[Opening Given entries section]
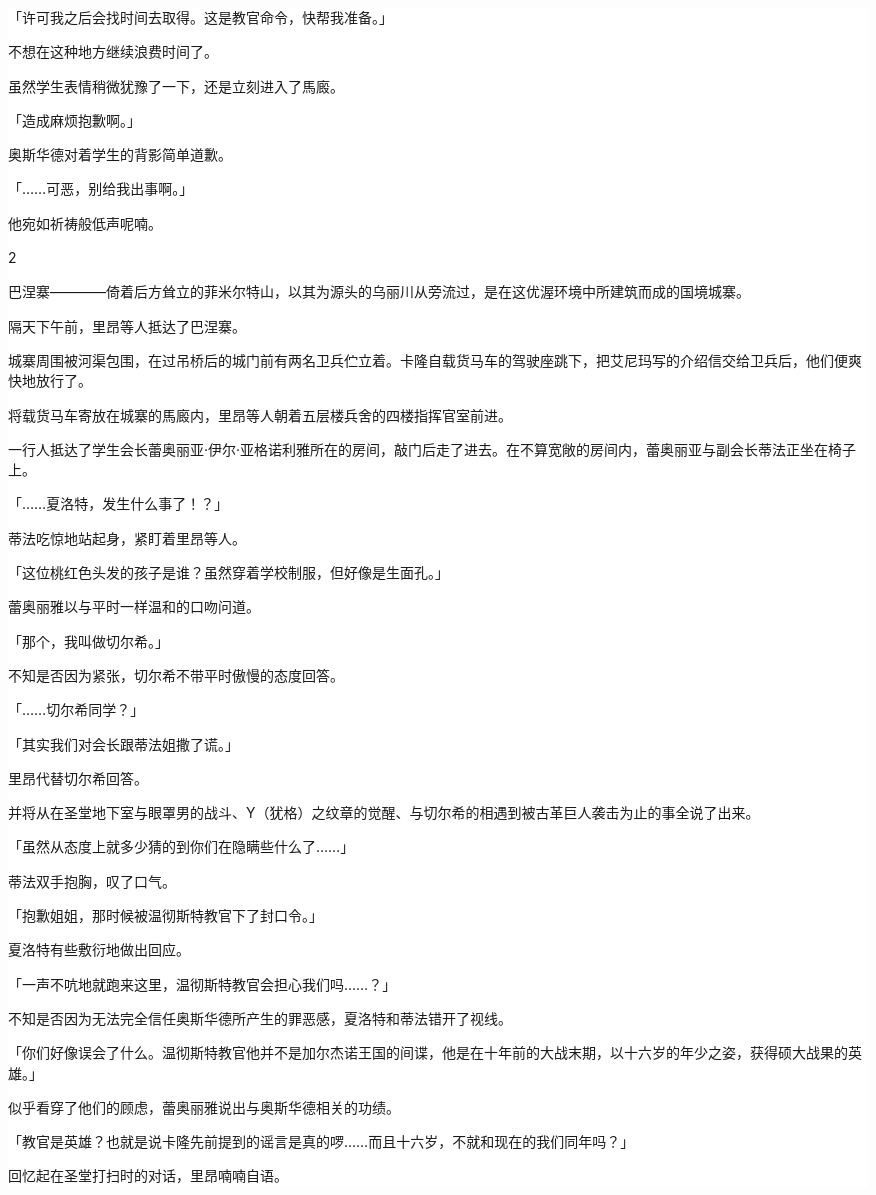 「许可我之后会找时间去取得。这是教官命令，快帮我准备。」

不想在这种地方继续浪费时间了。

虽然学生表情稍微犹豫了一下，还是立刻进入了馬廄。

「造成麻烦抱歉啊。」

奥斯华德对着学生的背影简单道歉。

「……可恶，别给我出事啊。」

他宛如祈祷般低声呢喃。

2

巴涅寨————倚着后方耸立的菲米尔特山，以其为源头的乌丽川从旁流过，是在这优渥环境中所建筑而成的国境城寨。

隔天下午前，里昂等人抵达了巴涅寨。

城寨周围被河渠包围，在过吊桥后的城门前有两名卫兵伫立着。卡隆自载货马车的驾驶座跳下，把艾尼玛写的介绍信交给卫兵后，他们便爽快地放行了。

将载货马车寄放在城寨的馬廄内，里昂等人朝着五层楼兵舍的四楼指挥官室前进。

一行人抵达了学生会长蕾奥丽亚·伊尔·亚格诺利雅所在的房间，敲门后走了进去。在不算宽敞的房间内，蕾奥丽亚与副会长蒂法正坐在椅子上。

「……夏洛特，发生什么事了！？」

蒂法吃惊地站起身，紧盯着里昂等人。

「这位桃红色头发的孩子是谁？虽然穿着学校制服，但好像是生面孔。」

蕾奥丽雅以与平时一样温和的口吻问道。

「那个，我叫做切尔希。」

不知是否因为紧张，切尔希不带平时傲慢的态度回答。

「……切尔希同学？」

「其实我们对会长跟蒂法姐撒了谎。」

里昂代替切尔希回答。

并将从在圣堂地下室与眼罩男的战斗、Y（犹格）之纹章的觉醒、与切尔希的相遇到被古革巨人袭击为止的事全说了出来。

「虽然从态度上就多少猜的到你们在隐瞒些什么了……」

蒂法双手抱胸，叹了口气。

「抱歉姐姐，那时候被温彻斯特教官下了封口令。」

夏洛特有些敷衍地做出回应。

「一声不吭地就跑来这里，温彻斯特教官会担心我们吗……？」

不知是否因为无法完全信任奥斯华德所产生的罪恶感，夏洛特和蒂法错开了视线。

「你们好像误会了什么。温彻斯特教官他并不是加尔杰诺王国的间谍，他是在十年前的大战末期，以十六岁的年少之姿，获得硕大战果的英雄。」

似乎看穿了他们的顾虑，蕾奥丽雅说出与奥斯华德相关的功绩。

「教官是英雄？也就是说卡隆先前提到的谣言是真的啰……而且十六岁，不就和现在的我们同年吗？」

回忆起在圣堂打扫时的对话，里昂喃喃自语。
[Closing Given entries section]
| What you are asked to do |
Please print the entries exactly as they stand. Images are not part of the copy.

| Result for this exercise |
 「许可我之后会找时间去取得。这是教官命令，快帮我准备。」

不想在这种地方继续浪费时间了。

虽然学生表情稍微犹豫了一下，还是立刻进入了馬廄。

「造成麻烦抱歉啊。」

奥斯华德对着学生的背影简单道歉。

「……可恶，别给我出事啊。」

他宛如祈祷般低声呢喃。

2

巴涅寨————倚着后方耸立的菲米尔特山，以其为源头的乌丽川从旁流过，是在这优渥环境中所建筑而成的国境城寨。

隔天下午前，里昂等人抵达了巴涅寨。

城寨周围被河渠包围，在过吊桥后的城门前有两名卫兵伫立着。卡隆自载货马车的驾驶座跳下，把艾尼玛写的介绍信交给卫兵后，他们便爽快地放行了。

将载货马车寄放在城寨的馬廄内，里昂等人朝着五层楼兵舍的四楼指挥官室前进。

一行人抵达了学生会长蕾奥丽亚·伊尔·亚格诺利雅所在的房间，敲门后走了进去。在不算宽敞的房间内，蕾奥丽亚与副会长蒂法正坐在椅子上。

「……夏洛特，发生什么事了！？」

蒂法吃惊地站起身，紧盯着里昂等人。

「这位桃红色头发的孩子是谁？虽然穿着学校制服，但好像是生面孔。」

蕾奥丽雅以与平时一样温和的口吻问道。

「那个，我叫做切尔希。」

不知是否因为紧张，切尔希不带平时傲慢的态度回答。

「……切尔希同学？」

「其实我们对会长跟蒂法姐撒了谎。」

里昂代替切尔希回答。

并将从在圣堂地下室与眼罩男的战斗、Y（犹格）之纹章的觉醒、与切尔希的相遇到被古革巨人袭击为止的事全说了出来。

「虽然从态度上就多少猜的到你们在隐瞒些什么了……」

蒂法双手抱胸，叹了口气。

「抱歉姐姐，那时候被温彻斯特教官下了封口令。」

夏洛特有些敷衍地做出回应。

「一声不吭地就跑来这里，温彻斯特教官会担心我们吗……？」

不知是否因为无法完全信任奥斯华德所产生的罪恶感，夏洛特和蒂法错开了视线。

「你们好像误会了什么。温彻斯特教官他并不是加尔杰诺王国的间谍，他是在十年前的大战末期，以十六岁的年少之姿，获得硕大战果的英雄。」

似乎看穿了他们的顾虑，蕾奥丽雅说出与奥斯华德相关的功绩。

「教官是英雄？也就是说卡隆先前提到的谣言是真的啰……而且十六岁，不就和现在的我们同年吗？」

回忆起在圣堂打扫时的对话，里昂喃喃自语。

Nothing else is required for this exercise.